Why I wrote this article?

I was instroduced to probablistic inference model by Richard McElreath’s fantastic book Statistical Rethinking and was stunned by its flexibility to incoporate domain knowledge into model construction.

The biggist challenge of baysien inference is lack of analytical solution to calculate various statistical measures and to sample data from.

The MCMC was initially developed to simulate the distribution of states for a system of idealized molecules. As the ecosystem developed over years, it provides numerous tools that make such tasks easier.

There are many materials that covers such topic, here is a list of reference I used

Bishop’s book
Eric Xing from CMU has lectures in 10-708 PGM
Introduction to Markov Chain Monte Carlo

After learning all the theories, I decided to get my hands dirty and implement the common MCMC algorithm to reinforce my understandings. There are couple of pieces written in Metropolis Hastings and Hamiltonian MCMC, I borrow the some examples from them but using my own implementations, I will put them in reference.

Why Markov Chain?

A couple of question I start to ask when I learn the MCMC sampling,

Why do we need Markov Chain for sampeling?
Wouldn’t that produce result that is not i.i.d?

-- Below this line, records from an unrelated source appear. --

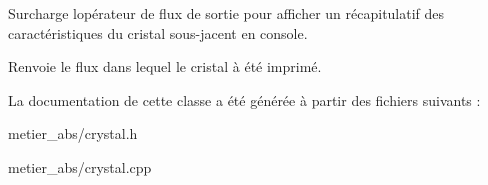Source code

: Surcharge l\textquotesingle{}opérateur de flux de sortie pour afficher un récapitulatif des caractéristiques du cristal sous-\/jacent en console. \begin{DoxyReturn}{Renvoie}
le flux dans lequel le cristal à été imprimé. 
\end{DoxyReturn}


La documentation de cette classe a été générée à partir des fichiers suivants \+:\begin{DoxyCompactItemize}
\item 
metier\+\_\+abs/crystal.\+h\item 
metier\+\_\+abs/crystal.\+cpp\end{DoxyCompactItemize}
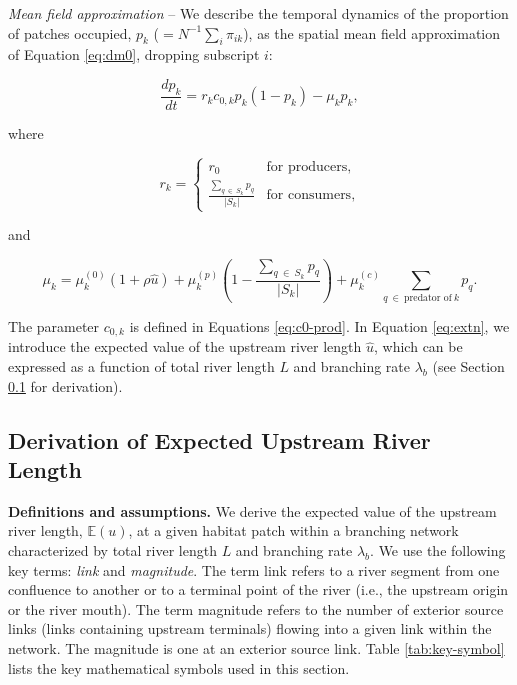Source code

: \documentclass[11pt, class=article, crop=false]{standalone}
\begin{document}
\textit{Mean field approximation} --
We describe the temporal dynamics of the proportion of patches occupied, $p_k$ ($= N^{-1} \sum_i \pi_{ik}$), as the spatial mean field approximation of Equation \ref{eq:dm0}, dropping subscript $i$:

\begin{equation}
    \frac{dp_k}{dt} = r_{k} c_{0, k} p_{k} (1 - p_{k}) - \mu_{k} p_{k},
    \label{eq:master}
\end{equation}

where

\begin{equation}
    r_{k} = 
    \begin{cases}
        r_0 & \text{for producers,}\\
        \frac{\sum_{q~\in~S_k} p_{q}}{|S_{k}|} & \text{for consumers,}
    \end{cases}
\end{equation}

and

\begin{equation}
    \mu_{k} = 
        \mu_{k}^{(0)} (1 + \rho \hat{u}) + 
        \mu_{k}^{(p)} \left(1 - \frac{\sum_{q~\in~S_k} p_{q}}{|S_{k}|} \right) + 
        \mu_{k}^{(c)} \sum_{q~\in~\text{predator of}~ k} p_{q}.
    \label{eq:extn}    
\end{equation}

The parameter $c_{0, k}$ is defined in Equations \ref{eq:c0-prod}. 
In Equation \ref{eq:extn}, we introduce the expected value of the upstream river length $\hat{u}$, which can be expressed as a function of total river length $L$ and branching rate $\lambda_b$ (see Section \ref{updist} for derivation).

\newpage

\subsection{Derivation of Expected Upstream River Length} \label{updist}

\textbf{Definitions and assumptions.}
We derive the expected value of the upstream river length, $\mathbb{E}(u)$, at a given habitat patch within a branching network characterized by total river length $L$ and branching rate $\lambda_b$.
We use the following key terms: \textit{link} and \textit{magnitude}.
The term link refers to a river segment from one confluence to another or to a terminal point of the river (i.e., the upstream origin or the river mouth).
The term magnitude refers to the number of exterior source links (links containing upstream terminals) flowing into a given link within the network.
The magnitude is one at an exterior source link.
Table \ref{tab:key-symbol} lists the key mathematical symbols used in this section.
\end{document}

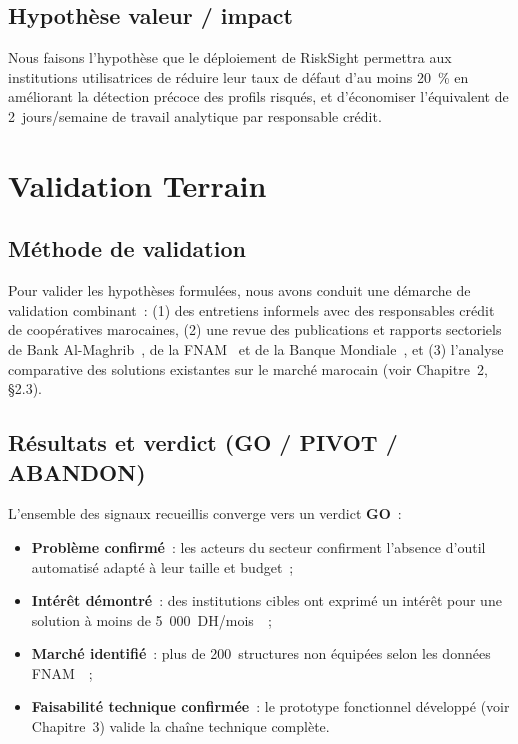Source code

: \documentclass[12pt, a4paper]{report}
\begin{document}
\subsection{Hypothèse valeur / impact}

\begin{tcolorbox}[successbox,title={Hypothèse Valeur}]
Nous faisons l'hypothèse que le déploiement de RiskSight permettra aux institutions
utilisatrices de réduire leur taux de défaut d'au moins 20~\% en améliorant la
détection précoce des profils risqués, et d'économiser l'équivalent de 2~jours/semaine
de travail analytique par responsable crédit.
\end{tcolorbox}

\section{Validation Terrain}

\subsection{Méthode de validation}

Pour valider les hypothèses formulées, nous avons conduit une démarche de
validation combinant~: (1) des entretiens informels avec des responsables crédit
de coopératives marocaines, (2) une revue des publications et rapports sectoriels
de Bank Al-Maghrib~\cite{bam_rapport}, de la FNAM~\cite{fnam} et de la Banque
Mondiale~\cite{worldbank}, et (3) l'analyse comparative des solutions existantes
sur le marché marocain (voir Chapitre~2, §2.3).

\subsection{Résultats et verdict (GO / PIVOT / ABANDON)}

\begin{tcolorbox}[successbox,title={Verdict de Validation Terrain : GO}]
L'ensemble des signaux recueillis converge vers un verdict \textbf{GO}~:
\begin{itemize}
  \item \textbf{Problème confirmé}~: les acteurs du secteur confirment l'absence
    d'outil automatisé adapté à leur taille et budget~;
  \item \textbf{Intérêt démontré}~: des institutions cibles ont exprimé un intérêt
    pour une solution à moins de 5~000~DH/mois~\cite{tp3_faisabilite}~;
  \item \textbf{Marché identifié}~: plus de 200~structures non équipées selon les
    données FNAM~\cite{fnam}~;
  \item \textbf{Faisabilité technique confirmée}~: le prototype fonctionnel développé
    (voir Chapitre~3) valide la chaîne technique complète.
\end{itemize}
\end{tcolorbox}
\end{document}
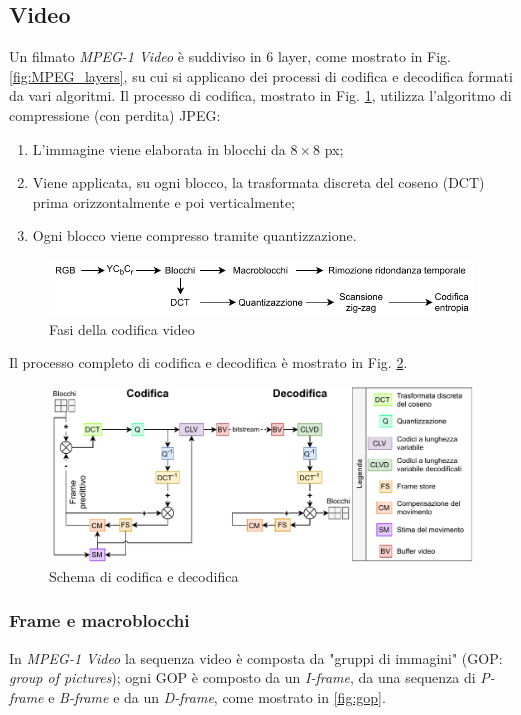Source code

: \subsection{Video}
Un filmato \textit{MPEG-1 Video} è suddiviso in 6 layer, come mostrato in Fig. \ref{fig:MPEG_layers}, su cui si applicano dei processi di codifica e decodifica formati da vari algoritmi. Il processo di codifica, mostrato in Fig. \ref{fig:mpegPhases}, utilizza l'algoritmo di compressione (con perdita) JPEG:

\begin{enumerate}
    \item L'immagine viene elaborata in blocchi da $8\times8$ px;
    \item Viene applicata, su ogni blocco, la trasformata discreta del coseno (DCT) prima orizzontalmente e poi verticalmente;
    \item Ogni blocco viene compresso tramite quantizzazione.
\end{enumerate}

\begin{figure}[H]
	\includegraphics[width=\linewidth]{immagini/mpegPhases}
	\caption{Fasi della codifica video}
	\label{fig:mpegPhases}
\end{figure}

Il processo completo di codifica e decodifica è mostrato in Fig. \ref{fig:MPEGCodingScheme}.

\begin{figure}[H]
	\includegraphics[width=\linewidth]{immagini/MPEGCodingScheme}
	\centering
	\caption{Schema di codifica e decodifica}
	\label{fig:MPEGCodingScheme}
\end{figure}



\subsubsection{Frame e macroblocchi}
In \textit{MPEG-1 Video} la sequenza video è composta da "gruppi di immagini" (GOP: \textit{group of pictures}); ogni GOP è composto da un \textit{I-frame}, da una sequenza di \textit{P-frame} e \textit{B-frame} e da un \textit{D-frame}, come mostrato in \ref{fig:gop}.

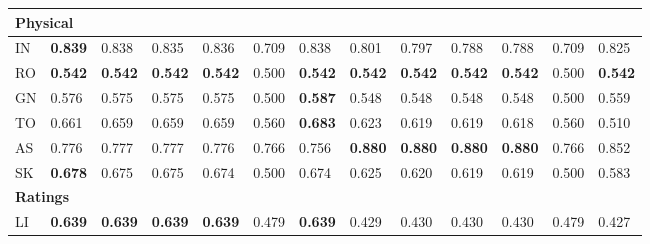 \begin{longtable}{ lllllllllllll }
\hline
\multicolumn{13}{|l|}{\textbf{Physical}} \\
\hline
\textsf{IN}                   & \bf{0.839} & 0.838 & 0.835 & 0.836 & 0.709 & 0.838 & 0.801 & 0.797 & 0.788 & 0.788 & 0.709 & 0.825 \\
\textsf{RO}                   & \bf{0.542} & \bf{0.542} & \bf{0.542} & \bf{0.542} & 0.500 & \bf{0.542} & \bf{0.542} & \bf{0.542} & \bf{0.542} & \bf{0.542} & 0.500 & \bf{0.542} \\
\textsf{GN}                   & 0.576 & 0.575 & 0.575 & 0.575 & 0.500 & \bf{0.587} & 0.548 & 0.548 & 0.548 & 0.548 & 0.500 & 0.559 \\
\textsf{TO}                   & 0.661 & 0.659 & 0.659 & 0.659 & 0.560 & \bf{0.683} & 0.623 & 0.619 & 0.619 & 0.618 & 0.560 & 0.510 \\
\textsf{AS}                   & 0.776 & 0.777 & 0.777 & 0.776 & 0.766 & 0.756 & \bf{0.880} & \bf{0.880} & \bf{0.880} & \bf{0.880} & 0.766 & 0.852 \\
\textsf{SK}                   & \bf{0.678} & 0.675 & 0.675 & 0.674 & 0.500 & 0.674 & 0.625 & 0.620 & 0.619 & 0.619 & 0.500 & 0.583 \\

\hline
\multicolumn{13}{|l|}{\textbf{Ratings}} \\
\hline
\textsf{LI}                   & \bf{0.639} & \bf{0.639} & \bf{0.639} & \bf{0.639} & 0.479 & \bf{0.639} & 0.429 & 0.430 & 0.430 & 0.430 & 0.479 & 0.427 \\


\end{longtable}
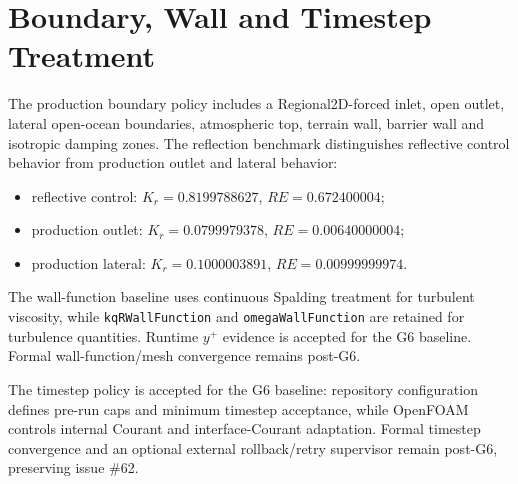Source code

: \section{Boundary, Wall and Timestep Treatment}

The production boundary policy includes a Regional2D-forced inlet, open outlet, lateral open-ocean boundaries, atmospheric top, terrain wall, barrier wall and isotropic damping zones. The reflection benchmark distinguishes reflective control behavior from production outlet and lateral behavior:

\begin{itemize}
  \item reflective control: \(K_r=0.8199788627\), \(RE=0.672400004\);
  \item production outlet: \(K_r=0.0799979378\), \(RE=0.00640000004\);
  \item production lateral: \(K_r=0.1000003891\), \(RE=0.00999999974\).
\end{itemize}

The wall-function baseline uses continuous Spalding treatment for turbulent viscosity, while \texttt{kqRWallFunction} and \texttt{omegaWallFunction} are retained for turbulence quantities. Runtime \(y^+\) evidence is accepted for the G6 baseline. Formal wall-function/mesh convergence remains post-G6.

The timestep policy is accepted for the G6 baseline: repository configuration defines pre-run caps and minimum timestep acceptance, while OpenFOAM controls internal Courant and interface-Courant adaptation. Formal timestep convergence and an optional external rollback/retry supervisor remain post-G6, preserving issue \#62.
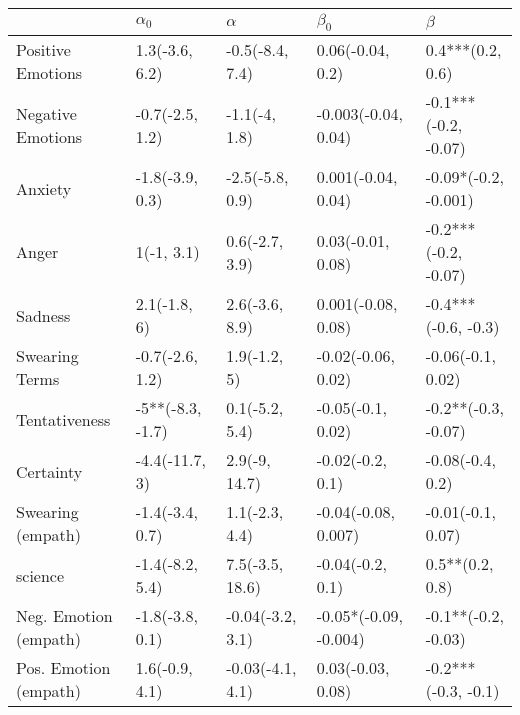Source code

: \begin{tabular}{lllll}
\toprule
{} &        $\alpha_0$ &          $\alpha$ &              $\beta_0$ &               $\beta$ \\
\midrule
Positive Emotions     &    1.3(-3.6, 6.2) &   -0.5(-8.4, 7.4) &       0.06(-0.04, 0.2) &      0.4***(0.2, 0.6) \\
Negative Emotions     &   -0.7(-2.5, 1.2) &     -1.1(-4, 1.8) &    -0.003(-0.04, 0.04) &  -0.1***(-0.2, -0.07) \\
Anxiety               &   -1.8(-3.9, 0.3) &   -2.5(-5.8, 0.9) &     0.001(-0.04, 0.04) &  -0.09*(-0.2, -0.001) \\
Anger                 &        1(-1, 3.1) &    0.6(-2.7, 3.9) &      0.03(-0.01, 0.08) &  -0.2***(-0.2, -0.07) \\
Sadness               &      2.1(-1.8, 6) &    2.6(-3.6, 8.9) &     0.001(-0.08, 0.08) &   -0.4***(-0.6, -0.3) \\
Swearing Terms        &   -0.7(-2.6, 1.2) &      1.9(-1.2, 5) &     -0.02(-0.06, 0.02) &     -0.06(-0.1, 0.02) \\
Tentativeness         &  -5**(-8.3, -1.7) &    0.1(-5.2, 5.4) &      -0.05(-0.1, 0.02) &   -0.2**(-0.3, -0.07) \\
Certainty             &    -4.4(-11.7, 3) &     2.9(-9, 14.7) &       -0.02(-0.2, 0.1) &      -0.08(-0.4, 0.2) \\
Swearing (empath)     &   -1.4(-3.4, 0.7) &    1.1(-2.3, 4.4) &    -0.04(-0.08, 0.007) &     -0.01(-0.1, 0.07) \\
science               &   -1.4(-8.2, 5.4) &   7.5(-3.5, 18.6) &       -0.04(-0.2, 0.1) &       0.5**(0.2, 0.8) \\
Neg. Emotion (empath) &   -1.8(-3.8, 0.1) &  -0.04(-3.2, 3.1) &  -0.05*(-0.09, -0.004) &   -0.1**(-0.2, -0.03) \\
Pos. Emotion (empath) &    1.6(-0.9, 4.1) &  -0.03(-4.1, 4.1) &      0.03(-0.03, 0.08) &   -0.2***(-0.3, -0.1) \\
\bottomrule
\end{tabular}
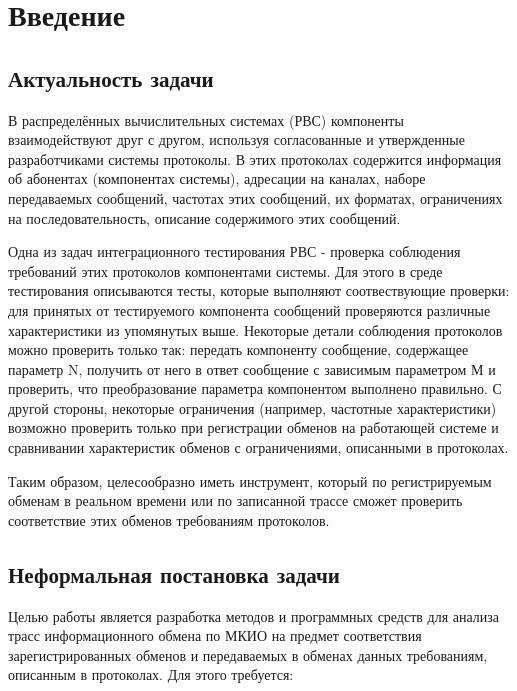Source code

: \section{Введение}

\subsection{Актуальность задачи}


В распределённых вычислительных системах (РВС) компоненты взаимодействуют друг 
с другом, используя согласованные и утвержденные разработчиками системы 
протоколы. В этих протоколах содержится информация об абонентах (компонентах 
системы), адресации на каналах, наборе передаваемых сообщений, частотах этих 
сообщений, их форматах, ограничениях на последовательность, описание 
содержимого этих сообщений.

Одна из задач интеграционного тестирования РВС - проверка соблюдения требований 
этих протоколов компонентами системы. Для этого в среде тестирования 
описываются тесты, которые выполняют соотвествующие проверки: для принятых от 
тестируемого компонента сообщений проверяются различные характеристики из 
упомянутых выше. Некоторые детали соблюдения протоколов можно проверить только 
так: передать компоненту сообщение, содержащее параметр N, получить от него в 
ответ сообщение с зависимым параметром М и проверить, что преобразование 
параметра компонентом выполнено правильно. С другой стороны, некоторые 
ограничения (например, частотные характеристики) возможно проверить только при 
регистрации обменов на работающей системе и сравнивании характеристик обменов с 
ограничениями, описанными в протоколах.

Таким образом, целесообразно иметь инструмент, который по регистрируемым обменам 
в реальном времени или по записанной трассе сможет проверить соответствие этих 
обменов требованиям протоколов.

\subsection{Неформальная постановка задачи}

Целью работы является разработка методов и программных средств для анализа 
трасс информационного обмена по МКИО на предмет соответствия зарегистрированных 
обменов и передаваемых в обменах данных требованиям, описанным в протоколах. 
Для этого требуется:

To answer the first question, let’s start from how we sample a arbitrary distribution $P(x)$ when closed-form pdf does not exist. The typical way is to use what is called Rejection Sampling, where $x$ is drawn from another distribution $Q(x)$ which we can sample and we accept $x$ with probabiliy $\frac{P(x)}{MQ(x)}$ , where $M$ is a constant.

The problem with Rejection Sampling is that when proxy distribution $Q(x)$ is very different than true distribution $P(x)$ , the acceptance rate is low (In high dimensional space, even if the $P(x)$ and $Q(x)$ are all multinominal, we can still experiencing high rejection).

Markov Chain is brought up as people sort to use stochastic proxy proposal distribution $Q(x'|x)$ which converge to the target distribution. There are certain criteria needed for the chain to converge to the target, but we will cover this later.

Metropolis Hastings MCMC

Here is the description of the algorithem,

Propose new sample $x'$ from $Q(\cdot|x)$
Hasting Ratio : $R(x'|x) = \frac{P(x') Q(x|x')}{Q(x'|x)P(x)}$
Metropolis Rejection : Accept $x'$ with probability $A(x'|x) = \min(1, R(x'|x))$ , if rejected update the chain with original $x$

The last step is often called Metropolis rejection. The name is supposed to remind one of “rejection sampling” in OMC, but this is a misleading analogy because in OMC rejection sampling is done repeatedly until some proposal is accepted (so it always produces a new value of the state). In contrast, one Metropolis–Hastings update makes one proposal y, which is the new state with probability A(y|x), but otherwise the new state the same as the old state x. Any attempt to make Metropolis rejection like OMC rejection, destroys the property that this update preserves the distribution with density h.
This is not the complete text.